Two hours after awkwardness and deer in headlights moments, it was time to leave. I took a Lorazepam on my way home, knowing that how I was dealing with this was typical Heidi style…..to obsess about it.
I was seething. I thought that everyone in 400 wanted me to stay in 300 cause they didnt like having me around, that I slow them down and I’m not very funny and im too serious and slightly too professional.

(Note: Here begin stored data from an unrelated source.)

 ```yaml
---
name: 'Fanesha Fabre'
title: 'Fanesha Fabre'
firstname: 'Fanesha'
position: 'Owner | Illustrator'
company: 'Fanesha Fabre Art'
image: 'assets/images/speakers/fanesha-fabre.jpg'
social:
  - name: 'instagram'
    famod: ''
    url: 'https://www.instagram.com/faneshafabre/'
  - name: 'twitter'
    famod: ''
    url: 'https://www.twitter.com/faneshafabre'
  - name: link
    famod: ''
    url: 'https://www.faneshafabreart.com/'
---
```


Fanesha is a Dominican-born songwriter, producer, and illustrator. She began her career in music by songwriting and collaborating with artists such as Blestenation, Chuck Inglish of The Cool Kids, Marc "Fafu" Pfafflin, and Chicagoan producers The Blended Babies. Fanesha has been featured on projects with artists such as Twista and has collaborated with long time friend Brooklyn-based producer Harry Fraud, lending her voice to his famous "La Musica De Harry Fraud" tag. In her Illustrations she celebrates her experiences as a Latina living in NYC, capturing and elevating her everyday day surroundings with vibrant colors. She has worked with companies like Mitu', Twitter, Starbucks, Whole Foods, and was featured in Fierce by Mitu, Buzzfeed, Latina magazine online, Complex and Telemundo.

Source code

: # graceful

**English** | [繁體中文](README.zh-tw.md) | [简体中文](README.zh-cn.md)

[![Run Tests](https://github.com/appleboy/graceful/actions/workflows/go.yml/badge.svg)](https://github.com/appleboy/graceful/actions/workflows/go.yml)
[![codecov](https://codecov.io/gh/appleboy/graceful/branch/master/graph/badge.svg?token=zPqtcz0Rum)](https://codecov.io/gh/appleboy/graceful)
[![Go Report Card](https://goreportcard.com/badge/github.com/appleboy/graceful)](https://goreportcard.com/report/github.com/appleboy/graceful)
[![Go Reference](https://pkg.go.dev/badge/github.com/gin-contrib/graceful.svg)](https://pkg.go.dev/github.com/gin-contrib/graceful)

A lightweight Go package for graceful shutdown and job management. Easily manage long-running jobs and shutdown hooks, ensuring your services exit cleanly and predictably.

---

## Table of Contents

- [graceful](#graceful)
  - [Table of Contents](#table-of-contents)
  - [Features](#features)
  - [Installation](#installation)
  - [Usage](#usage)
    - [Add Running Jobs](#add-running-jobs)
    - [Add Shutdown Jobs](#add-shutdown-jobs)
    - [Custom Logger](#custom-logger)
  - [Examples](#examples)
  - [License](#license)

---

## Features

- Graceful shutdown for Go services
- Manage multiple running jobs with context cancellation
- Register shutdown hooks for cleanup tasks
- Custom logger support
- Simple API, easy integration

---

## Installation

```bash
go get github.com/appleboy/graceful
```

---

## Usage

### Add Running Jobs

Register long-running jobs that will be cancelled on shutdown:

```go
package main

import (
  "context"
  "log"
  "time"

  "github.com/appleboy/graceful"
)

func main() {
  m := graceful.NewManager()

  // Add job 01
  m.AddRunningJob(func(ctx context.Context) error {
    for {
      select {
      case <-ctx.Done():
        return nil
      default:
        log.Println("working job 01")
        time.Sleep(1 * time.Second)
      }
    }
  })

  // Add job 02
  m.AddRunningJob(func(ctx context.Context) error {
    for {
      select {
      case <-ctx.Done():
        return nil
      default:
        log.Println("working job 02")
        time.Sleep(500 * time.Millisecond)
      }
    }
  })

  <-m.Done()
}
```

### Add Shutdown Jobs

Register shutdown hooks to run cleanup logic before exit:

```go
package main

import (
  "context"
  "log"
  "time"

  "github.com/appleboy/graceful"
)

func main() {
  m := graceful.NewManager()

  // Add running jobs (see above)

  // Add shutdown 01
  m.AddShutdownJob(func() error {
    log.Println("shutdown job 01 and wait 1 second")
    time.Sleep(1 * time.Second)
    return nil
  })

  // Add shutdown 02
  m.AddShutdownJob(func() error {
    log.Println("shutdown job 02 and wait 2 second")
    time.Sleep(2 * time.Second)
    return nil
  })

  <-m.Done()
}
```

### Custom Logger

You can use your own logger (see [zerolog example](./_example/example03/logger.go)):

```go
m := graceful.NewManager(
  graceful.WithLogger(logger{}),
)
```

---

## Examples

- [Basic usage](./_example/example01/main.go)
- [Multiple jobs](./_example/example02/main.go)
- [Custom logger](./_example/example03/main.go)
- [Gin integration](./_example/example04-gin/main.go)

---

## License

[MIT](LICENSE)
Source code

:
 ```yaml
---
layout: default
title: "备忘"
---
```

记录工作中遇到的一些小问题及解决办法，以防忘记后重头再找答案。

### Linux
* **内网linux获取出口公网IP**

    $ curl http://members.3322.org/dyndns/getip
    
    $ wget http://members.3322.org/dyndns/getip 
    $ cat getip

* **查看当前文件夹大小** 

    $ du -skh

Self-loathing…..it couldn’t have been that they just needed me on 300 for the time being, it was the worst cataclysmic thing that could happen…..that everybody hated me and they wanted to screw me because I was late and they think I’m incompetent……Damn brain! You got me again….
But thank you Lorazepam for bringing back the clarity……
The day was a learning experience. I want to work with people that need me. Not just for little things like getting a drink of water or calming them down because they can’t breathe. I want to help the dependent. I want to help those that can’t help themselves. That is my honor. That is my creed.